The Revolutionary Genius of Plants: A New Understanding of Plant Intelligence and Behavior by Stefano Mancuso
My rating: 5 of 5 stars
Stefano Mancuso, an authority on plant neurobiology, begins by showing how plants can remember things, although they don’t have a brain. They can move, although they have no muscles. They can imitate items in their surroundings like stones or other plants, although we don’t think they can see. It’s clear that plants pay scrupulous attention to their environment. He describes the ways plants do all this in an entertaining and easy-to-understand way.
Then, in Chapter 4, he pulls these abilities together by stressing the differences between plants and animals. Beings that can move (animals) tend to avoid problems. If the sun is too hot, animals try to find shade. If something wants to eat the animal, it runs away. Beings that are rooted in place (plants) have to solve problems. Beings with brains and other central organs can react faster, but that also makes them more vulnerable. Decapitate an animal and it’s dead. Chop off a branch of a tree, and the tree carries on. Beings with dispersed problem-solving abilities may react more slowly, but they’re more resilient.

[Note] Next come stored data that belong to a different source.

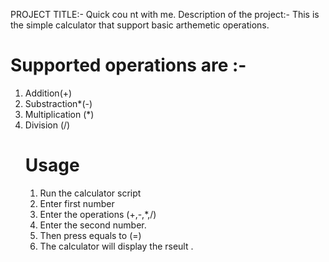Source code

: PROJECT TITLE:- Quick cou nt with me.
Description of the project:- This is the simple calculator that support basic arthemetic operations.
# Supported operations are :-
1) Addition(+)
2) Substraction*(-)
3) Multiplication (*)
4) Division (/)
   # Usage
   1) Run the calculator script
   2) Enter first number
   3) Enter the operations (+,-,*,/)
   4) Enter the second number.
   5) Then press equals to (=)
   6) The calculator will display the rseult .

How can a being with no central intelligence solve complex problems? Mancuso suggests that plants act more like flocks of birds: each part, each cell, reacts to its environment, and the changes in the cell and changes in the environment affect the other parts of the plant around it. Together, the plant acts as a coordinated whole. He offers several ways for decentralized intelligence to work in order to reach what looks to us like a decision.
He goes on to describe the ways that plants manipulate animals, the lessons we can learn from plants in fields like architecture and robotic design, and how plants respond to weightlessness.
I received this book as a gift, and I lingered over the stunning photos. Plants are beautiful, and the presence of plants seems to soothe human beings.
Most of all, Mancuso’s love for plants permeates the text – and his respect for them. By weight, the vast majority of life on Earth is plants. They are master problem-solvers, he says, and we can learn from them how to solve some of our own problems.